Melakukan interpretasi atau penafsiran hukum
secara analogi (qiyas), yaitu dengan
cara mencari perbandingannya atau pengibaratannya.
b.
Untuk
kemaslahatan umum (mashlahah mursalah),
yang bertumpu pada pertimbangan menarik manfaat dan menghindarkan mudharat.
c.
Meninggalkan
dalil-dalil khusus dan menggunakan dalil-dalil umum yang dipandang lebih kuat (Istihsan).
d.
Dengan
cara melestarikan berlakunya ketentuan asal yang ada, kecuali terdapat dalil
yang menentukan lain (Istihs-hab).
e.
Mengukuhkan
berlakunya adat kebiasaan yang tidak berlawanan dengan ketentuan syari’ah.
Berdasarkan
metode-metode kajian tersebut di atas, penetapan hukum keberadaan asuransi
syari’ah yang digunakan dilihat dari segi hukum Islam adalah Ijma (Ijtihad). Metode ini menggunakan
dasar “untuk kepentingan umum” (mashlahah
mursalah). Jadi, asuransi syari’ah dibolehkan dengan alasan untuk
kepentingan umum.[4]
Keberadaan
asuransi syari’ah di Indonesia
saat ini tidak dilarang undang-undang yang berlaku, yaitu Undang-Undang Nomor 2
Tahun 1992 tentang Perasuransian. Malahan, Pemerintah telah mengeluarkan
keputusan-keputusan yang berkenaan dengan asuransi, termasuk asuransi syari’ah,
yaitu sebagai berikut :
a. Keputusan Menteri Keuangan Republik Indonesia No. 424/KMK.06/2003 tentang Kesehatan
Keuangan Perusahaan Asuransi dan Perusahaan Reasuransi.
b.
Keputusan
Menteri Keuangan Republik Indonesia No. 426/KMK.06/2003 tentang Perizinan Usaha
dan Kelembagaan Perusahaan Reasuransi.
c.
Keputusan
Dirjen Lembaga Keuangan No. Kep. 4499/LK/2000 tentang Jenis, Penilaian, dan
Pembatasan Investasi Perusahaan Asuransi dan Perusahaan Reasuransi dengan
sistem syari’ah.
Kehadiran asuransi syari’ah diawali dengan beroperasinya
bank syari’ah. Hal ini sesuai dengan Undang-Undang Nomor 7 Tahun 1992 tentang
Perbankan dan ketentuan pelaksanaan bank syari’ah. Pada saat ini bank syari’ah
membutuhkan jasa asuransi syari’ah guna mendukung permodalan dan investasi
dana. Pada tanggal 27 Juli 1993, ICMI melalui Yayasan Abdi Bangsa bersama Bank
Muamalat Indonesia (BMI), dan perusahaan Asuransi Tugu Mandiri sepakat
memprakarsai pendirian Asuransi Takaful dengan menyusun Tim Pembentukan
Asuransi Takaful Indonesia (Tepati).
Sebagai realisasi kesepakatan tersebut, didirikanlah PT.

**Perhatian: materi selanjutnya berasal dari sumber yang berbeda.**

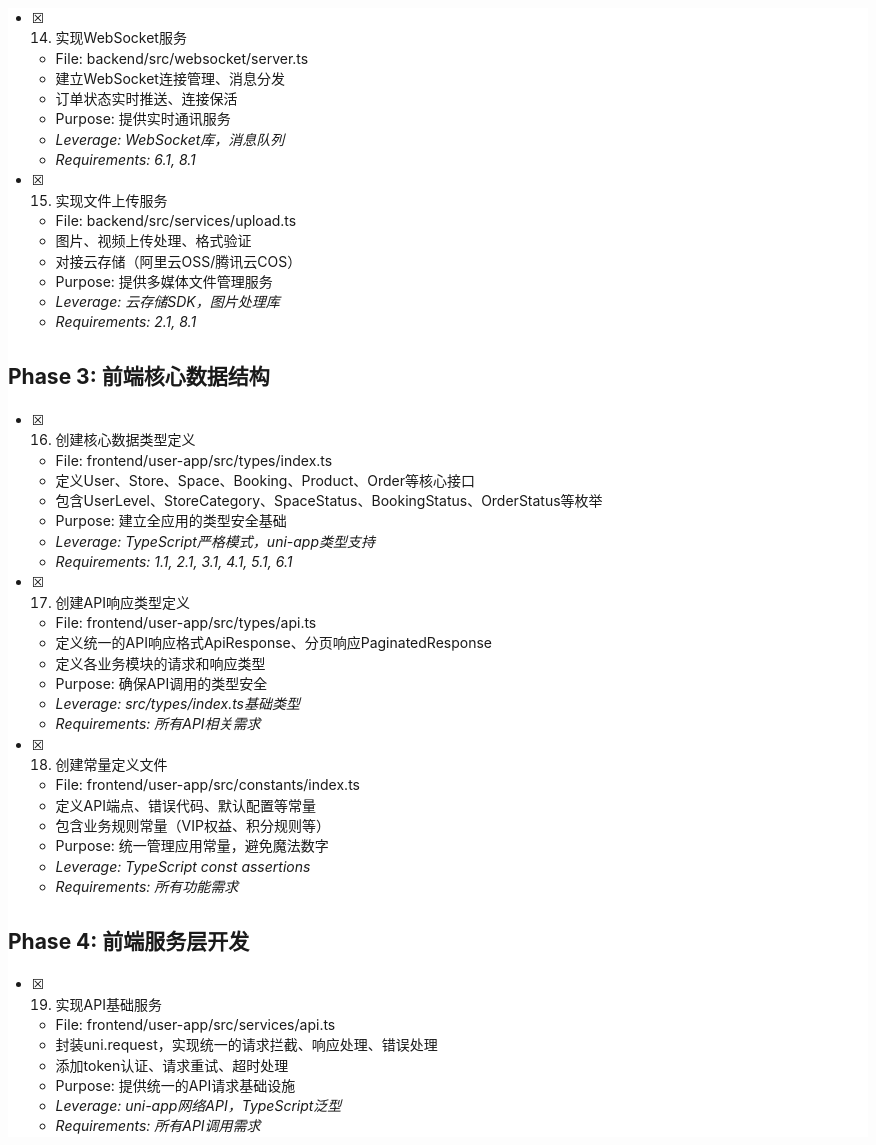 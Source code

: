 - [x] 14. 实现WebSocket服务
  - File: backend/src/websocket/server.ts
  - 建立WebSocket连接管理、消息分发
  - 订单状态实时推送、连接保活
  - Purpose: 提供实时通讯服务
  - _Leverage: WebSocket库，消息队列_
  - _Requirements: 6.1, 8.1_

- [x] 15. 实现文件上传服务
  - File: backend/src/services/upload.ts
  - 图片、视频上传处理、格式验证
  - 对接云存储（阿里云OSS/腾讯云COS）
  - Purpose: 提供多媒体文件管理服务
  - _Leverage: 云存储SDK，图片处理库_
  - _Requirements: 2.1, 8.1_

## Phase 3: 前端核心数据结构

- [x] 16. 创建核心数据类型定义
  - File: frontend/user-app/src/types/index.ts
  - 定义User、Store、Space、Booking、Product、Order等核心接口
  - 包含UserLevel、StoreCategory、SpaceStatus、BookingStatus、OrderStatus等枚举
  - Purpose: 建立全应用的类型安全基础
  - _Leverage: TypeScript严格模式，uni-app类型支持_
  - _Requirements: 1.1, 2.1, 3.1, 4.1, 5.1, 6.1_

- [x] 17. 创建API响应类型定义
  - File: frontend/user-app/src/types/api.ts
  - 定义统一的API响应格式ApiResponse<T>、分页响应PaginatedResponse<T>
  - 定义各业务模块的请求和响应类型
  - Purpose: 确保API调用的类型安全
  - _Leverage: src/types/index.ts基础类型_
  - _Requirements: 所有API相关需求_

- [x] 18. 创建常量定义文件
  - File: frontend/user-app/src/constants/index.ts
  - 定义API端点、错误代码、默认配置等常量
  - 包含业务规则常量（VIP权益、积分规则等）
  - Purpose: 统一管理应用常量，避免魔法数字
  - _Leverage: TypeScript const assertions_
  - _Requirements: 所有功能需求_

## Phase 4: 前端服务层开发

- [x] 19. 实现API基础服务
  - File: frontend/user-app/src/services/api.ts
  - 封装uni.request，实现统一的请求拦截、响应处理、错误处理
  - 添加token认证、请求重试、超时处理
  - Purpose: 提供统一的API请求基础设施
  - _Leverage: uni-app网络API，TypeScript泛型_
  - _Requirements: 所有API调用需求_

Syarikat Takaful Indonesia sebagai Holding
Company dan dua anak perusahaan, yaitu PT. Asuransi Takaful Keluarga
(asuransi jiwa) dan PT. Asuransi Takaful Umum (asuransi kerugian). Pembentukan
dua anak perusahaan tersebut, dimaksudkan untuk mematuhi ketentuan Pasal 3
Undang-Undang Nomor 2 Tahun 1992 tentang Usaha Perasuransian, yang mana
perusahaan asuransi jiwa dan perusahaan asuransi kerugian harus berdiri
terpisah.
2.
Konsep Asuransi Syari’ah
Pada asuransi konvensional, perusahaan asuransi
mengadakan kontrak asuransi dengan peserta asuransi dalam bentuk perlindungan
risiko. Investasi dana berdasarkan bunga uang (riba). Dana pembayaran klaim diambil dari rekening perusahaan
asuransi. Premi yang sudah disetor menjadi milik perusahaan asuransi. Dalam hal
peserta asuransi memutuskan kontrak asuransi sebelum jangka waktu asuransi
berakhir, premi yang dibayar oleh peserta asuransi tidak dapat ditarik kembali,
karena premi tersebut menjadi hak perusahaan asuransi, kecuali jika asuransi
yang diikuti peserta asuransi itu merupakan asuransi plus tabungan. Namun, dalam
asuransi konvensional tidak semua jenis asuransi merupakan asuransi plus
tabungan.
Konsep asuransi syari’ah didasarkan pada Al-Qur’an Surat
Almaa’idah ayat (2), yang artinya :
“Tolong-menolonglah
kamu dalam mengerjakan kebajikan dan takwa, dan jangan tolong-menolong dalam
berbuat dosa dan pelanggaran.”
Berdasarkan konsep tersebut, kemudian Dewan Syari’ah
Nasional Majelis Ulama Indonesia (MUI) memberikan pengertian tentang asuransi
syari’ah. Pasal 1 ayat (1) Fatwa Dewan Syariah Nasional MUI No. 21/DSN-MUI/X/2001
menetapkan bahwa :
“Asuransi syari’ah
adalah usaha saling melindungi dan tolong-menolong di antara sejumlah orang /
pihak melalui investasi dalam bentuk asal dan/atau tabarru” yang memberikan
pola pengembalian untuk menghadapi risiko tertentu melalui akad (perikatan)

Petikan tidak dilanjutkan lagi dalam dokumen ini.